### About this exercise
Range to reproduce from the entries below: the line with "beneath her ribs.", the line with "Red reassures him, inviting", and every line in between. Give them exactly and give nothing else.

### Exercise materials
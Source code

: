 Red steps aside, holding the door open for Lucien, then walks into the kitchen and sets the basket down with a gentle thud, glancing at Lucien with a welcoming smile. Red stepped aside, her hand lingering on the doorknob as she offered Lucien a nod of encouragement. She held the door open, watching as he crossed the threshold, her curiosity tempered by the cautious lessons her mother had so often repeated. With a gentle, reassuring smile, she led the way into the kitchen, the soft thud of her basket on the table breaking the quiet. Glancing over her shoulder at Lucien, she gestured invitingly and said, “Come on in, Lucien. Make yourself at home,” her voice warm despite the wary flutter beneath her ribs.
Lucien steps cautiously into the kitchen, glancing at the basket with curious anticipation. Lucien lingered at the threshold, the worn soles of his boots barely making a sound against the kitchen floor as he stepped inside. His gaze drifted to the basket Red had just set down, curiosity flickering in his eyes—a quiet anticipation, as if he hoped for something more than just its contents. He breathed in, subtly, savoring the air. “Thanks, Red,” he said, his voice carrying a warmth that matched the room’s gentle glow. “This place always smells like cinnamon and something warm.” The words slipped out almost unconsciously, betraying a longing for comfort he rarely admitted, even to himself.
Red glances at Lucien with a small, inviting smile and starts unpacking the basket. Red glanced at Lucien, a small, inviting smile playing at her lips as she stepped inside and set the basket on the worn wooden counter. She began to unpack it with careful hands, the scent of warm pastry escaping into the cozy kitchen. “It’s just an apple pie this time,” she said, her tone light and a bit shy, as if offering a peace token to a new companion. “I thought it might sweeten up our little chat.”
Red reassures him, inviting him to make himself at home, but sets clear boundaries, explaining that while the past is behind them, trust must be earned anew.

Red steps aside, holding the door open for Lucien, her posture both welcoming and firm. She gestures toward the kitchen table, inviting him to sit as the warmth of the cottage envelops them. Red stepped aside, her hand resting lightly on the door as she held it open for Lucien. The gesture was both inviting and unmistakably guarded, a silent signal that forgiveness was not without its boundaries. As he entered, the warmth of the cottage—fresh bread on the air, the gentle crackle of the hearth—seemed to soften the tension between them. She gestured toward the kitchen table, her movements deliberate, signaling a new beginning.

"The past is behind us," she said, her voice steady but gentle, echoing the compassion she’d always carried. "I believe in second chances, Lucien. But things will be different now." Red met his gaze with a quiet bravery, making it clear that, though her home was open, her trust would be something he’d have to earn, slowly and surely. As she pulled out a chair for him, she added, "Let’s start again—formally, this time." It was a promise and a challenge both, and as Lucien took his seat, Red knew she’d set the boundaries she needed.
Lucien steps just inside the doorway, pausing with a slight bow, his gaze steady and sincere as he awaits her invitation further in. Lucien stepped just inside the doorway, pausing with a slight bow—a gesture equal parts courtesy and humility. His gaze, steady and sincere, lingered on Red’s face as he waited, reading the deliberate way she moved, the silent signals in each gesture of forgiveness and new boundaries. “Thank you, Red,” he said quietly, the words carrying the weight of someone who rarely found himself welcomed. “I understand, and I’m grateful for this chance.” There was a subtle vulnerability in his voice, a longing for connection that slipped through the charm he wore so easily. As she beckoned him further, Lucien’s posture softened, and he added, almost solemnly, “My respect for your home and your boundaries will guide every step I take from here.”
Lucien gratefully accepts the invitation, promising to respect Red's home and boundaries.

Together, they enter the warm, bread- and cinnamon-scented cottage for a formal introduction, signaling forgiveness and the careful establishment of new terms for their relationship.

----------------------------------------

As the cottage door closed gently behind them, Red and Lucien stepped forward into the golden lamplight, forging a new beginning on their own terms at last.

### Response to the exercise
: Red steps aside, holding the door open for Lucien, then walks into the kitchen and sets the basket down with a gentle thud, glancing at Lucien with a welcoming smile. Red stepped aside, her hand lingering on the doorknob as she offered Lucien a nod of encouragement. She held the door open, watching as he crossed the threshold, her curiosity tempered by the cautious lessons her mother had so often repeated. With a gentle, reassuring smile, she led the way into the kitchen, the soft thud of her basket on the table breaking the quiet. Glancing over her shoulder at Lucien, she gestured invitingly and said, “Come on in, Lucien. Make yourself at home,” her voice warm despite the wary flutter beneath her ribs.
Lucien steps cautiously into the kitchen, glancing at the basket with curious anticipation. Lucien lingered at the threshold, the worn soles of his boots barely making a sound against the kitchen floor as he stepped inside. His gaze drifted to the basket Red had just set down, curiosity flickering in his eyes—a quiet anticipation, as if he hoped for something more than just its contents. He breathed in, subtly, savoring the air. “Thanks, Red,” he said, his voice carrying a warmth that matched the room’s gentle glow. “This place always smells like cinnamon and something warm.” The words slipped out almost unconsciously, betraying a longing for comfort he rarely admitted, even to himself.
Red glances at Lucien with a small, inviting smile and starts unpacking the basket. Red glanced at Lucien, a small, inviting smile playing at her lips as she stepped inside and set the basket on the worn wooden counter. She began to unpack it with careful hands, the scent of warm pastry escaping into the cozy kitchen. “It’s just an apple pie this time,” she said, her tone light and a bit shy, as if offering a peace token to a new companion. “I thought it might sweeten up our little chat.”
Red reassures him, inviting him to make himself at home, but sets clear boundaries, explaining that while the past is behind them, trust must be earned anew.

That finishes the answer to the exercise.